In 1761, another influential local figure, Francis Basset, challenged the Edgcumbe and Falmouth domination. Edgcumbe had proposed the famous Admiral, George Rodney, while Falmouth's candidate was the less well-known Sir Edward Turner. Basset put up two candidates of his own, Edmund Maskelyne and George Clive, a London banker and cousin of the famous general "Clive of India", and there followed a vigorously contested and expensive election. Clive had paid his own expenses in the contest, but four years later still owed his cousin 2,000 guineas which had lent him for the purpose, which gives some idea of the scale of expenditure involved.
The politics of the period was complicated by the accession of King George III the previous year, which had disrupted many of the established party and factional alignments. A forged letter was apparently circulated in Penryn, seeming to show that Prime Minister Newcastle supported the Basset candidates, and this swayed a number of votes among Customs officers, who depended on government favour for their livelihood.
The Falmouth and Edgcumbe candidates won, receiving 68 votes each compared to 63 for Clive and 61 for Maskelyne, but from this point onwards the Falmouth influence was broken and in future elections it was Basset who found himself with the power of nomination in Penryn.
Later in the century the patronage came to be shared between Basset and the Duke of Leeds, though in the last years before Reform Basset's son (who became Lord de Dunstanville) was allowed to exercise patronage alone on the understanding that he did not interfere in the Duke's other Cornish borough, Helston. Elections were generally contested, and the outcome was often a sharing of the representation with one Whig and one Tory returned. In this final period, elections in Penryn became notoriously corrupt, although as Namier suggests the notoriety may have arisen chiefly from the fact the bribery now involved private citizens on both sides instead of the government being complicit in it. In 1828, two years before the first attempt to pass a general Reform Act, the Whigs picked Penryn as a suitable case for an attempt at more limited reform after an election where voters were reportedly treated to a "breakfast" worth 24 guineas a head; they proposed a bill in the House of Commons to disfranchise Penryn and transfer its two seats to Manchester. First an act was rushed through Parliament to indemnify witnesses to the alleged corruption giving evidence on the disfranchising bill; [3] which latter bill was, however, defeated because there was at this point a Tory majority opposed to Reform. [4]

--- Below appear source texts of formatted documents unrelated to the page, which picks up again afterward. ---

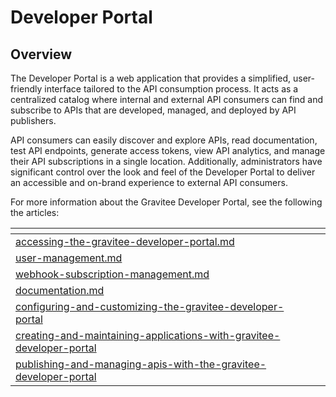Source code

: # Developer Portal

## Overview

The Developer Portal is a web application that provides a simplified, user-friendly interface tailored to the API consumption process. It acts as a centralized catalog where internal and external API consumers can find and subscribe to APIs that are developed, managed, and deployed by API publishers.

API consumers can easily discover and explore APIs, read documentation, test API endpoints, generate access tokens, view API analytics, and manage their API subscriptions in a single location. Additionally, administrators have significant control over the look and feel of the Developer Portal to deliver an accessible and on-brand experience to external API consumers.

For more information about the Gravitee Developer Portal, see the following the articles:&#x20;

<table data-view="cards"><thead><tr><th data-type="content-ref"></th><th></th><th></th></tr></thead><tbody><tr><td><a href="accessing-the-gravitee-developer-portal.md">accessing-the-gravitee-developer-portal.md</a></td><td></td><td></td></tr><tr><td><a href="user-management.md">user-management.md</a></td><td></td><td></td></tr><tr><td><a href="webhook-subscription-management.md">webhook-subscription-management.md</a></td><td></td><td></td></tr><tr><td><a href="documentation.md">documentation.md</a></td><td></td><td></td></tr><tr><td><a href="configuring-and-customizing-the-gravitee-developer-portal/">configuring-and-customizing-the-gravitee-developer-portal</a></td><td></td><td></td></tr><tr><td><a href="creating-and-maintaining-applications-with-gravitee-developer-portal/">creating-and-maintaining-applications-with-gravitee-developer-portal</a></td><td></td><td></td></tr><tr><td><a href="publishing-and-managing-apis-with-the-gravitee-developer-portal/">publishing-and-managing-apis-with-the-gravitee-developer-portal</a></td><td></td><td></td></tr></tbody></table>

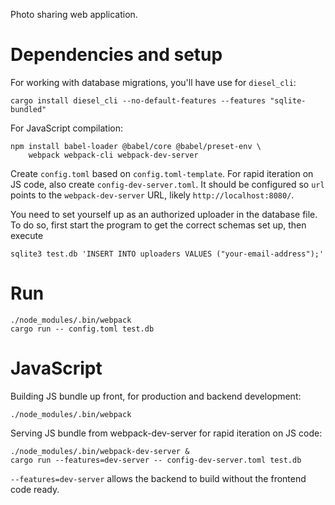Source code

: Photo sharing web application.

Dependencies and setup
======================
For working with database migrations, you'll have use for `diesel_cli`:

    cargo install diesel_cli --no-default-features --features "sqlite-bundled"

For JavaScript compilation:

    npm install babel-loader @babel/core @babel/preset-env \
        webpack webpack-cli webpack-dev-server

Create `config.toml` based on `config.toml-template`. For rapid iteration on
JS code, also create `config-dev-server.toml`. It should be configured so
`url` points to the `webpack-dev-server` URL, likely `http://localhost:8080/`.

You need to set yourself up as an authorized uploader in the database file. To
do so, first start the program to get the correct schemas set up, then execute

    sqlite3 test.db 'INSERT INTO uploaders VALUES ("your-email-address");'

Run
===
    ./node_modules/.bin/webpack
    cargo run -- config.toml test.db

JavaScript
==========
Building JS bundle up front, for production and backend development:

    ./node_modules/.bin/webpack

Serving JS bundle from webpack-dev-server for rapid iteration on JS code:

    ./node_modules/.bin/webpack-dev-server &
    cargo run --features=dev-server -- config-dev-server.toml test.db

`--features=dev-server` allows the backend to build without the frontend code
ready.
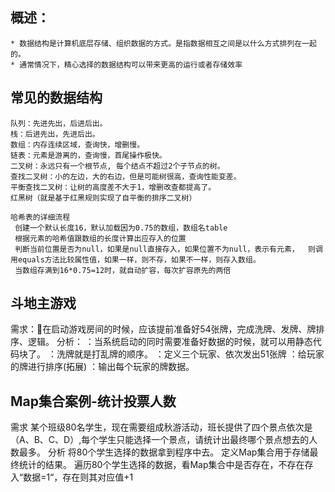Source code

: ## 概述：
	* 数据结构是计算机底层存储、组织数据的方式。是指数据相互之间是以什么方式排列在一起的。
	* 通常情况下，精心选择的数据结构可以带来更高的运行或者存储效率
## 常见的数据结构
	队列：先进先出，后进后出。
	栈：后进先出，先进后出。
	数组：内存连续区域，查询快，增删慢。
	链表：元素是游离的，查询慢，首尾操作极快。
	二叉树：永远只有一个根节点, 每个结点不超过2个子节点的树。
	查找二叉树：小的左边，大的右边，但是可能树很高，查询性能变差。
	平衡查找二叉树：让树的高度差不大于1，增删改查都提高了。
	红黑树（就是基于红黑规则实现了自平衡的排序二叉树）

	哈希表的详细流程
	 创建一个默认长度16，默认加载因为0.75的数组，数组名table
	 根据元素的哈希值跟数组的长度计算出应存入的位置
	 判断当前位置是否为null，如果是null直接存入，如果位置不为null，表示有元素，  则调用equals方法比较属性值，如果一样，则不存，如果不一样，则存入数组。
	 当数组存满到16*0.75=12时，就自动扩容，每次扩容原先的两倍

## 斗地主游戏
需求：在启动游戏房间的时候，应该提前准备好54张牌，完成洗牌、发牌、牌排序、逻辑。
分析：
：当系统启动的同时需要准备好数据的时候，就可以用静态代码块了。
：洗牌就是打乱牌的顺序。
：定义三个玩家、依次发出51张牌
：给玩家的牌进行排序(拓展)
：输出每个玩家的牌数据。

## Map集合案例-统计投票人数
需求
某个班级80名学生，现在需要组成秋游活动，班长提供了四个景点依次是（A、B、C、D）,每个学生只能选择一个景点，请统计出最终哪个景点想去的人数最多。
分析
将80个学生选择的数据拿到程序中去。
定义Map集合用于存储最终统计的结果。
遍历80个学生选择的数据，看Map集合中是否存在，不存在存入“数据=1“，存在则其对应值+1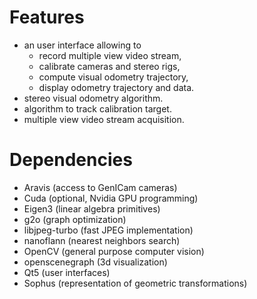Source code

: 
Features
========

* an user interface allowing to
  * record multiple view video stream,
  * calibrate cameras and stereo rigs,
  * compute visual odometry trajectory,
  * display odometry trajectory and data.
* stereo visual odometry algorithm.
* algorithm to track calibration target.
* multiple view video stream acquisition.

Dependencies
============

* Aravis (access to GenICam cameras)
* Cuda (optional, Nvidia GPU programming)
* Eigen3 (linear algebra primitives)
* g2o (graph optimization)
* libjpeg-turbo (fast JPEG implementation)
* nanoflann (nearest neighbors search)
* OpenCV (general purpose computer vision)
* openscenegraph (3d visualization)
* Qt5 (user interfaces)
* Sophus (representation of geometric transformations)


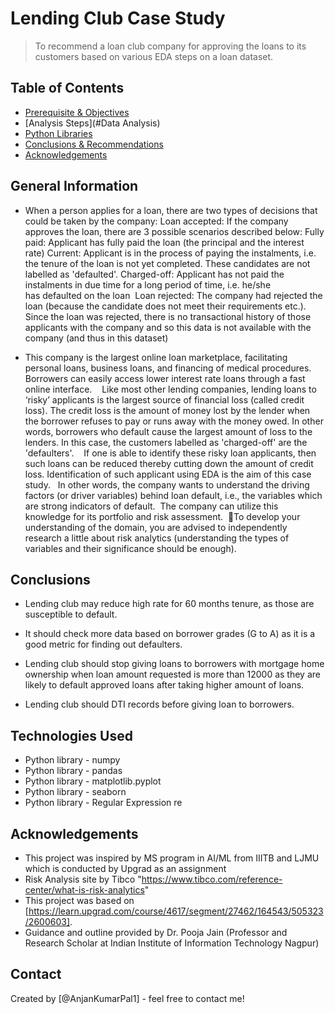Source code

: # Lending Club Case Study
> To recommend a loan club company for approving the loans to its customers based on various EDA steps on a loan dataset.


## Table of Contents
* [Prerequisite & Objectives](#general-information)
* [Analysis Steps](#Data Analysis)
* [Python Libraries](#technologies-used)
* [Conclusions & Recommendations](#conclusions)
* [Acknowledgements](#acknowledgements)

<!-- You can include any other section that is pertinent to your problem -->

## General Information
- When a person applies for a loan, there are two types of decisions that could be taken by the company:
Loan accepted: If the company approves the loan, there are 3 possible scenarios described below:
Fully paid: Applicant has fully paid the loan (the principal and the interest rate)
Current: Applicant is in the process of paying the instalments, i.e. the tenure of the loan is not yet completed. These candidates are not labelled as 'defaulted'.
Charged-off: Applicant has not paid the instalments in due time for a long period of time, i.e. he/she has defaulted on the loan 
Loan rejected: The company had rejected the loan (because the candidate does not meet their requirements etc.). Since the loan was rejected, there is no transactional history of those applicants with the company and so this data is not available with the company (and thus in this dataset)

- This company is the largest online loan marketplace, facilitating personal loans, business loans, and financing of medical procedures. Borrowers can easily access lower interest rate loans through a fast online interface. 
 
Like most other lending companies, lending loans to ‘risky’ applicants is the largest source of financial loss (called credit loss). The credit loss is the amount of money lost by the lender when the borrower refuses to pay or runs away with the money owed. In other words, borrowers who default cause the largest amount of loss to the lenders. In this case, the customers labelled as 'charged-off' are the 'defaulters'. 
 
If one is able to identify these risky loan applicants, then such loans can be reduced thereby cutting down the amount of credit loss. Identification of such applicant using EDA is the aim of this case study.
 
In other words, the company wants to understand the driving factors (or driver variables) behind loan default, i.e., the variables which are strong indicators of default.  The company can utilize this knowledge for its portfolio and risk assessment. 
To develop your understanding of the domain, you are advised to independently research a little about risk analytics (understanding the types of variables and their significance should be enough).


<!-- You don't have to answer all the questions - just the ones relevant to your project. -->

## Conclusions
- Lending club may reduce high rate for 60 months tenure, as those are susceptible to default. 

- It should check more data based on borrower grades (G to A) as it is a good metric for finding out defaulters. 

- Lending club should stop giving loans to borrowers with mortgage home ownership when loan amount requested is more than 12000 as they are likely to default approved loans after taking higher amount of loans. 

- Lending club should DTI records before giving loan to borrowers. 


<!-- You don't have to answer all the questions - just the ones relevant to your project. -->


## Technologies Used
- Python library - numpy
- Python library - pandas
- Python library - matplotlib.pyplot
- Python library - seaborn
- Python library - Regular Expression re

<!-- As the libraries versions keep on changing, it is recommended to mention the version of library used in this project -->

## Acknowledgements
- This project was inspired by MS program in AI/ML from IIITB and LJMU which is conducted by Upgrad as an assignment
- Risk Analysis site by Tibco "https://www.tibco.com/reference-center/what-is-risk-analytics"
- This project was based on [https://learn.upgrad.com/course/4617/segment/27462/164543/505323/2600603].
- Guidance and outline provided by Dr. Pooja Jain (Professor and Research Scholar at Indian Institute of Information Technology Nagpur)

## Contact
Created by [@AnjanKumarPal1] - feel free to contact me!


<!-- Optional -->
<!-- ## License -->
<!-- This project is open source and available under the [... License](). -->

<!-- You don't have to include all sections - just the one's relevant to your project -->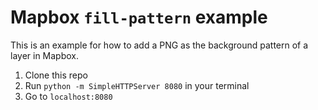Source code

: # Mapbox `fill-pattern` example

This is an example for how to add a PNG as the background pattern of a layer in Mapbox.

1. Clone this repo
2. Run `python -m SimpleHTTPServer 8080` in your terminal
3. Go to  `localhost:8080`
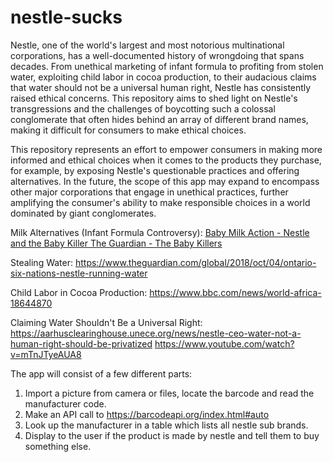 # nestle-sucks
Nestle, one of the world's largest and most notorious multinational corporations, has a well-documented history of wrongdoing that spans decades. From unethical marketing of infant formula to profiting from stolen water, exploiting child labor in cocoa production, to their audacious claims that water should not be a universal human right, Nestle has consistently raised ethical concerns. This repository aims to shed light on Nestle's transgressions and the challenges of boycotting such a colossal conglomerate that often hides behind an array of different brand names, making it difficult for consumers to make ethical choices.

This repository represents an effort to empower consumers in making more informed and ethical choices when it comes to the products they purchase, for example, by exposing Nestle's questionable practices and offering alternatives. In the future, the scope of this app may expand to encompass other major corporations that engage in unethical practices, further amplifying the consumer's ability to make responsible choices in a world dominated by giant conglomerates.

Milk Alternatives (Infant Formula Controversy):
[Baby Milk Action - Nestle and the Baby Killer
The Guardian - The Baby Killers](https://www.babymilkaction.org/nestlefree)

Stealing Water:
https://www.theguardian.com/global/2018/oct/04/ontario-six-nations-nestle-running-water

Child Labor in Cocoa Production:
https://www.bbc.com/news/world-africa-18644870

Claiming Water Shouldn't Be a Universal Right:
https://aarhusclearinghouse.unece.org/news/nestle-ceo-water-not-a-human-right-should-be-privatized
https://www.youtube.com/watch?v=mTnJTyeAUA8

The app will consist of a few different parts:
1. Import a picture from camera or files, locate the barcode and read the manufacturer code. 
2. Make an API call to https://barcodeapi.org/index.html#auto
3. Look up the manufacturer in a table which lists all nestle sub brands.
4. Display to the user if the product is made by nestle and tell them to buy something else.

Unlike most of the Cornish rotten boroughs before 1832, Penryn was a town of reasonable size: in 1831, the population of the borough was 3,251, and contained 654 houses, which would have been big enough for Penryn to retain one of its two MPs under the Reform Act. However, neighbouring Falmouth was a much larger town and had no borough representation; the decision was therefore taken to extend the borough's boundaries to take in Falmouth, as well as parts of Budock and St Gluvias, which raised the population to 11,881. This newly delineated borough, which elected two MPs, was renamed Penryn and Falmouth.